As BitKeeper is a proprietary product, email and patches are still considered the only method for generating discussion on code changes. In fact, some patches will not be considered for acceptance unless there is first some discussion on the main mailing list as code quality is considered to be directly related to the amount of peer review [Ray02]. As the BitKeeper maintained source tree is exported in formats accessible to open source tools like CVS, patches are still the preferred means of discussion. It means that no developer is required to use BitKeeper for making contributions to the kernel but the tool is still something that developers should be aware of.

1.2.1  Diff and Patch

The two tools for creating and applying patches are diff and patch, both of which are GNU utilities available from the GNU website6. diff is used to generate patches and patch is used to apply them. While the tools have numerous options, there is a “preferred usage”.

Patches generated with diff should always be unified diff, include the C function that the change affects and be generated from one directory above the kernel source root. A unified diff include more information that just the differences between two lines. It begins with a two line header with the names and creation date of the two files that diff is comparing. After that, the “diff” will consist of one or more “hunks”. The beginning of each hunk is marked with a line beginning with @@ which includes the starting line in the source code and how many lines there is before and after the hunk is applied. The hunk includes “context” lines which show lines above and below the changes to aid a human reader. Each line begins with a +, - or blank. If the mark is +, the line is added. If a -, the line is removed and a blank is to leave the line alone as it is there just to provide context. The reasoning behind generating from one directory above the kernel root is that it is easy to see quickly what version the patch has been applied against and it makes the scripting of applying patches easier if each patch is generated the same way.

Let us take for example, a very simple change has been made to mm/page_alloc.c which adds a small piece of commentary. The patch is generated as follows. Note that this command should be all one one line minus the backslashes.

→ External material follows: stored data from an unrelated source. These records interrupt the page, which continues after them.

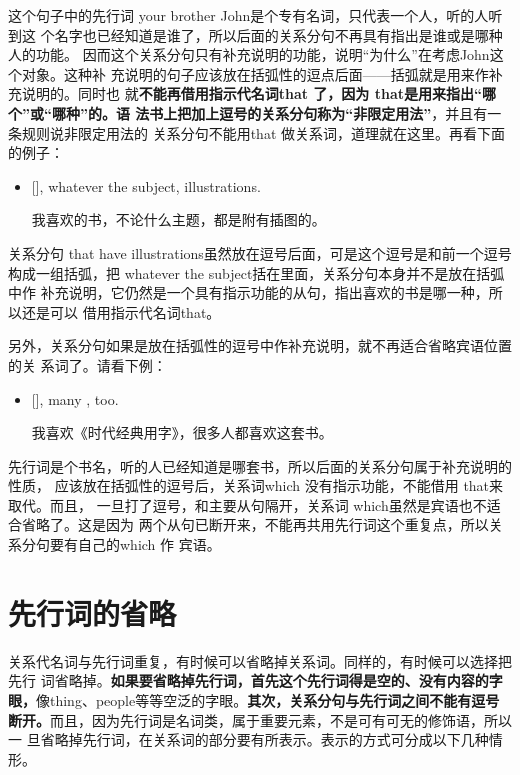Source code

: 这个句子中的先行词 your brother John是个专有名词，只代表一个人，听的人听到这
个名字也已经知道是谁了，所以后面的关系分句不再具有指出是谁或是哪种人的功能。
因而这个关系分句只有补充说明的功能，说明“为什么”在考虑John这个对象。这种补
充说明的句子应该放在括弧性的逗点后面——括弧就是用来作补充说明的。同时也
就\textbf{不能再借用指示代名词that 了，因为 that是用来指出“哪个”或“哪种”的。语
  法书上把加上逗号的关系分句称为“非限定用法”}，并且有一条规则说非限定用法的
关系分句不能用that 做关系词，道理就在这里。再看下面的例子：
\begin{itemize}
\item {}  [], whatever the
  subject,   illustrations.

  我喜欢的书，不论什么主题，都是附有插图的。
\end{itemize}

关系分句 that have illustrations虽然放在逗号后面，可是这个逗号是和前一个逗号
构成一组括弧，把 whatever the subject括在里面，关系分句本身并不是放在括弧中作
补充说明，它仍然是一个具有指示功能的从句，指出喜欢的书是哪一种，所以还是可以
借用指示代名词that。

另外，关系分句如果是放在括弧性的逗号中作补充说明，就不再适合省略宾语位置的关
系词了。请看下例：
\begin{itemize}
\item {}  [],
   many  , too.

  我喜欢《时代经典用字》，很多人都喜欢这套书。
\end{itemize}

先行词是个书名，听的人已经知道是哪套书，所以后面的关系分句属于补充说明的性质，
应该放在括弧性的逗号后，关系词which 没有指示功能，不能借用 that来取代。而且，
一旦打了逗号，和主要从句隔开，关系词 which虽然是宾语也不适合省略了。这是因为
两个从句已断开来，不能再共用先行词这个重复点，所以关系分句要有自己的which 作
宾语。

\section{先行词的省略}

关系代名词与先行词重复，有时候可以省略掉关系词。同样的，有时候可以选择把先行
词省略掉。\textbf{如果要省略掉先行词，首先这个先行词得是空的、没有内容的字
  眼，}像thing、people等等空泛的字眼。\textbf{其次，关系分句与先行词之间不能有逗号
  断开。}而且，因为先行词是名词类，属于重要元素，不是可有可无的修饰语，所以一
旦省略掉先行词，在关系词的部分要有所表示。表示的方式可分成以下几种情形。

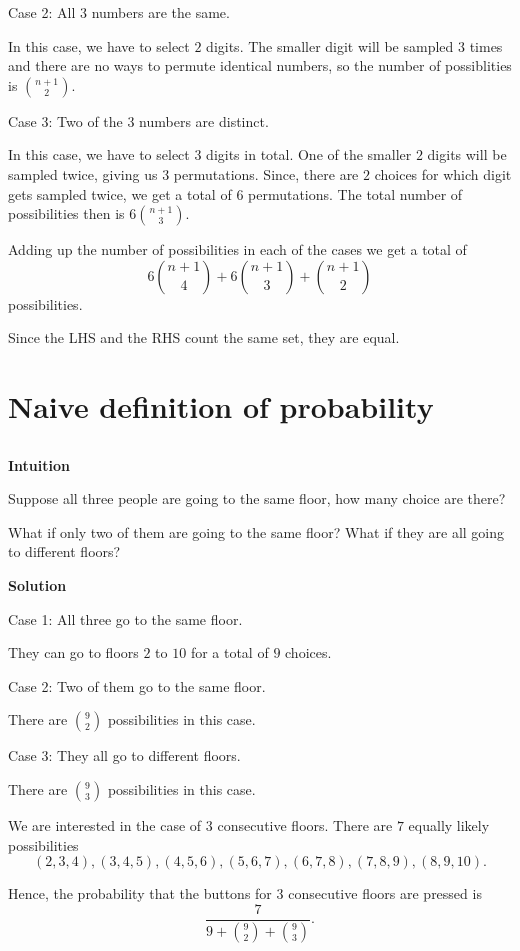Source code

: \documentclass[]{book}
\begin{document}
Case 2: All \(3\) numbers are the same.

In this case, we have to select \(2\) digits. The smaller digit will be
sampled \(3\) times and there are no ways to permute identical numbers,
so the number of possiblities is \({n+1 \choose 2}\).

Case 3: Two of the \(3\) numbers are distinct.

In this case, we have to select \(3\) digits in total. One of the
smaller \(2\) digits will be sampled twice, giving us \(3\)
permutations. Since, there are \(2\) choices for which digit gets
sampled twice, we get a total of \(6\) permutations. The total number of
possibilities then is \(6{n+1 \choose 3}\).

Adding up the number of possibilities in each of the cases we get a
total of \[6{n+1 \choose 4} + 6{n+1 \choose 3} + {n+1 \choose 2}\]
possibilities.

Since the LHS and the RHS count the same set, they are equal.

\section{Naive definition of
probability}\label{naive-definition-of-probability}

\subsection{}\label{section-22}

\textbf{Intuition}

Suppose all three people are going to the same floor, how many choice
are there?

What if only two of them are going to the same floor? What if they are
all going to different floors?

\textbf{Solution}

Case 1: All three go to the same floor.

They can go to floors \(2\) to \(10\) for a total of \(9\) choices.

Case 2: Two of them go to the same floor.

There are \(9 \choose 2\) possibilities in this case.

Case 3: They all go to different floors.

There are \(9 \choose 3\) possibilities in this case.

We are interested in the case of \(3\) consecutive floors. There are
\(7\) equally likely possibilities
\[(2, 3, 4), (3, 4, 5), (4, 5, 6), (5, 6, 7), (6, 7, 8), (7, 8, 9), (8, 9, 10).\]

Hence, the probability that the buttons for \(3\) consecutive floors are
pressed is \[\frac{7}{9 + {9 \choose 2} + {9 \choose 3}}.\]


\end{document}
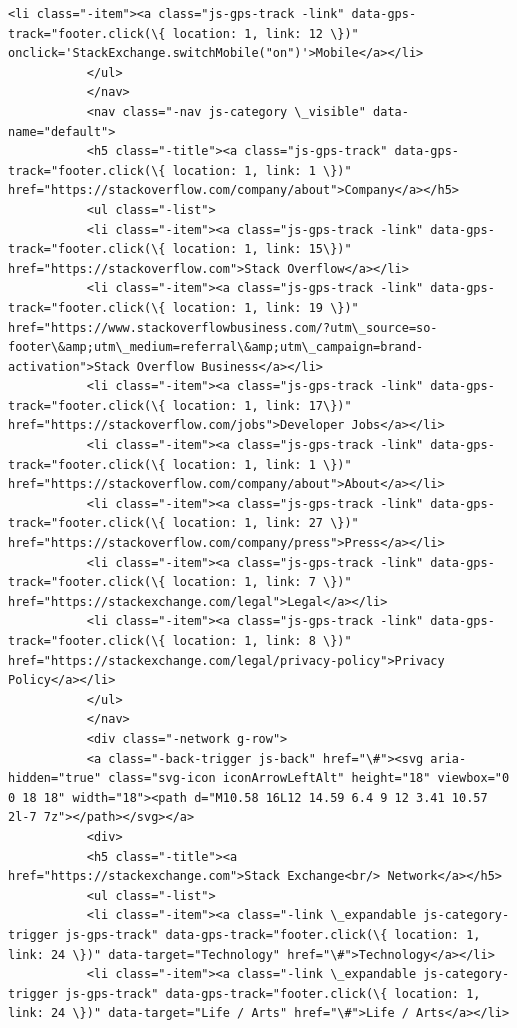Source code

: \documentclass[11pt]{article}
\begin{document}
\begin{Verbatim}[commandchars=\\\{\}]
           <li class="-item"><a class="js-gps-track -link" data-gps-track="footer.click(\{ location: 1, link: 12 \})" onclick='StackExchange.switchMobile("on")'>Mobile</a></li>
           </ul>
           </nav>
           <nav class="-nav js-category \_visible" data-name="default">
           <h5 class="-title"><a class="js-gps-track" data-gps-track="footer.click(\{ location: 1, link: 1 \})" href="https://stackoverflow.com/company/about">Company</a></h5>
           <ul class="-list">
           <li class="-item"><a class="js-gps-track -link" data-gps-track="footer.click(\{ location: 1, link: 15\})" href="https://stackoverflow.com">Stack Overflow</a></li>
           <li class="-item"><a class="js-gps-track -link" data-gps-track="footer.click(\{ location: 1, link: 19 \})" href="https://www.stackoverflowbusiness.com/?utm\_source=so-footer\&amp;utm\_medium=referral\&amp;utm\_campaign=brand-activation">Stack Overflow Business</a></li>
           <li class="-item"><a class="js-gps-track -link" data-gps-track="footer.click(\{ location: 1, link: 17\})" href="https://stackoverflow.com/jobs">Developer Jobs</a></li>
           <li class="-item"><a class="js-gps-track -link" data-gps-track="footer.click(\{ location: 1, link: 1 \})" href="https://stackoverflow.com/company/about">About</a></li>
           <li class="-item"><a class="js-gps-track -link" data-gps-track="footer.click(\{ location: 1, link: 27 \})" href="https://stackoverflow.com/company/press">Press</a></li>
           <li class="-item"><a class="js-gps-track -link" data-gps-track="footer.click(\{ location: 1, link: 7 \})" href="https://stackexchange.com/legal">Legal</a></li>
           <li class="-item"><a class="js-gps-track -link" data-gps-track="footer.click(\{ location: 1, link: 8 \})" href="https://stackexchange.com/legal/privacy-policy">Privacy Policy</a></li>
           </ul>
           </nav>
           <div class="-network g-row">
           <a class="-back-trigger js-back" href="\#"><svg aria-hidden="true" class="svg-icon iconArrowLeftAlt" height="18" viewbox="0 0 18 18" width="18"><path d="M10.58 16L12 14.59 6.4 9 12 3.41 10.57 2l-7 7z"></path></svg></a>
           <div>
           <h5 class="-title"><a href="https://stackexchange.com">Stack Exchange<br/> Network</a></h5>
           <ul class="-list">
           <li class="-item"><a class="-link \_expandable js-category-trigger js-gps-track" data-gps-track="footer.click(\{ location: 1, link: 24 \})" data-target="Technology" href="\#">Technology</a></li>
           <li class="-item"><a class="-link \_expandable js-category-trigger js-gps-track" data-gps-track="footer.click(\{ location: 1, link: 24 \})" data-target="Life / Arts" href="\#">Life / Arts</a></li>

\end{Verbatim}
\end{document}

mel@joshua: kernels/ $ diff -up                    \
                linux-2.4.22-clean/mm/page_alloc.c \
                linux-2.4.22-mel/mm/page_alloc.c   > example.patch

This generates a unified context diff (-u switch) between two files and places the patch in example.patch as shown in Figure 1.2.1. It also displays the name of the affected C function.

--- linux-2.4.22-clean/mm/page_alloc.c Thu Sep  4 03:53:15 2003
+++ linux-2.4.22-mel/mm/page_alloc.c Thu Sep  3 03:54:07 2003
@@ -76,8 +76,23 @@
  * triggers coalescing into a block of larger size.            
  * -- wli
+ *  
+ *  There is a brief explanation of how a buddy algorithm works at
+ * . A better idea
+ *  is to read the explanation from a book like UNIX Internals by
+ *  Uresh Vahalia
+ *  
+ *
+ * __free_pages_ok - Returns pages to the buddy allocator
+ * @page: The first page of the block to be freed
+ * @order: 2^order number of pages are freed
+ *
+ * This function returns the pages allocated by __alloc_pages and tries to 
+ * merge buddies if possible. Do not call directly, use free_pages()
+ **/
 static void FASTCALL(__free_pages_ok (struct page *page, unsigned int order));
 static void __free_pages_ok (struct page *page, unsigned int order)
Figure 1.1: Example Patch

From this patch, it is clear even at a casual glance what files are affected (page_alloc.c), what line it starts at (76) and the new lines added are clearly marked with a + . In a patch, there may be several “hunks” which are marked with a line starting with @@ . Each hunk will be treated separately during patch application.

Broadly speaking, patches come in two varieties; plain text such as the one above which are sent to the mailing list and compressed patches that are compressed with either gzip (.gz extension) or bzip2 (.bz2 extension). It is usually safe to assume that patches were generated one directory above the root of the kernel source tree. This means that while the patch is generated one directory above, it may be applied with the option -p1 while the current directory is the kernel source tree root. Broadly speaking, this means a plain text patch to a clean tree can be easily applied as follows:

mel@joshua: kernels/ $ cd linux-2.4.22-clean/
mel@joshua: linux-2.4.22-clean/ $ patch -p1 < ../example.patch
patching file mm/page_alloc.c
mel@joshua: linux-2.4.22-clean/ $ 

To apply a compressed patch, it is a simple extension to just decompress the patch to standard out (stdout) first.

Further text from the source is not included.